Governments outside the United States tend to impose strict price controls and reimbursement approval policies, which may adversely affect our prospects for generating revenue.
     In some countries, particularly European Union countries, the pricing of prescription pharmaceuticals is subject to governmental control. In these countries, pricing negotiations with governmental authorities can take considerable time (6 to 12 months or longer) after the receipt of marketing approval for a product. To obtain reimbursement or pricing approval in some countries, we may be required to conduct a clinical trial that compares the cost effectiveness of our product candidate to other available therapies. If reimbursement of our products is unavailable or limited in scope or amount, or if pricing is set at unsatisfactory levels, our prospects for generating revenue, if any, could be adversely affected and our business may suffer.

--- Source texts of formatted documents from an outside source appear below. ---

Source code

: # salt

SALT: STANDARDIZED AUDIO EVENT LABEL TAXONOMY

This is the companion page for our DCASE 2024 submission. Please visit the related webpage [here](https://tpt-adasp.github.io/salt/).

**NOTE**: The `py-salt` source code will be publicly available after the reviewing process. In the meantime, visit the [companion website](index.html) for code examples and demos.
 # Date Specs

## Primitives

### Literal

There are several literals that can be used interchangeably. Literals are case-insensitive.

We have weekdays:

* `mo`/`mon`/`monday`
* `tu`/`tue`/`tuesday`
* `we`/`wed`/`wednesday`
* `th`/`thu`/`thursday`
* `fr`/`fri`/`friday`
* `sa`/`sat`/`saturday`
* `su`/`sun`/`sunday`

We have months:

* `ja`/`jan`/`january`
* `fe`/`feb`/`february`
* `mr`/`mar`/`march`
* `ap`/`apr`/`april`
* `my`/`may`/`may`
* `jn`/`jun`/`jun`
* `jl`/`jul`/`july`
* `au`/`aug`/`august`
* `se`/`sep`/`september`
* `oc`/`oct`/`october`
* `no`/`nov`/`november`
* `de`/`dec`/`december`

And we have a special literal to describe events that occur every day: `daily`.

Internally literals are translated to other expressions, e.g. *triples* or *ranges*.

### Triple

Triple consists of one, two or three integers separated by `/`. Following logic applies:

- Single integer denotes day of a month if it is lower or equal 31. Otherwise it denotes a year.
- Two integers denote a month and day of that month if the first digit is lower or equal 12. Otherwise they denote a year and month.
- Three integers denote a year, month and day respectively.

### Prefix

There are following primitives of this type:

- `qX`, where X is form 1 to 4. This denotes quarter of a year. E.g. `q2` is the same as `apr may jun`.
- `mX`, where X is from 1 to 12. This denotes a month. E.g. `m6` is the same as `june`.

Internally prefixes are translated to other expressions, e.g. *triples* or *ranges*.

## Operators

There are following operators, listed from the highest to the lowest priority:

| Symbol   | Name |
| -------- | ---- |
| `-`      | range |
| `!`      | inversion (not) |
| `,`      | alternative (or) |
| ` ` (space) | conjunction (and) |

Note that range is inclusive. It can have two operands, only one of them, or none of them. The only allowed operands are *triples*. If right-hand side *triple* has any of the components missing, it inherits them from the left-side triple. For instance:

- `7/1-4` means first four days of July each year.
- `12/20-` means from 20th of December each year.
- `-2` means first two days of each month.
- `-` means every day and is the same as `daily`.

If we are unable to establish sales and marketing capabilities or enter into agreements with third parties to market and sell our product candidates, we may be unable to generate product revenue.
     At present, we have no sales or marketing personnel. In order to commercialize any of our product candidates, we must either acquire or internally develop sales, marketing and distribution capabilities, or enter into collaborations with partners to perform these services for us. We may not be able to establish sales and distribution partnerships on acceptable terms or at all, and if we do enter into a distribution arrangement, our success will be dependent upon the performance of our partner.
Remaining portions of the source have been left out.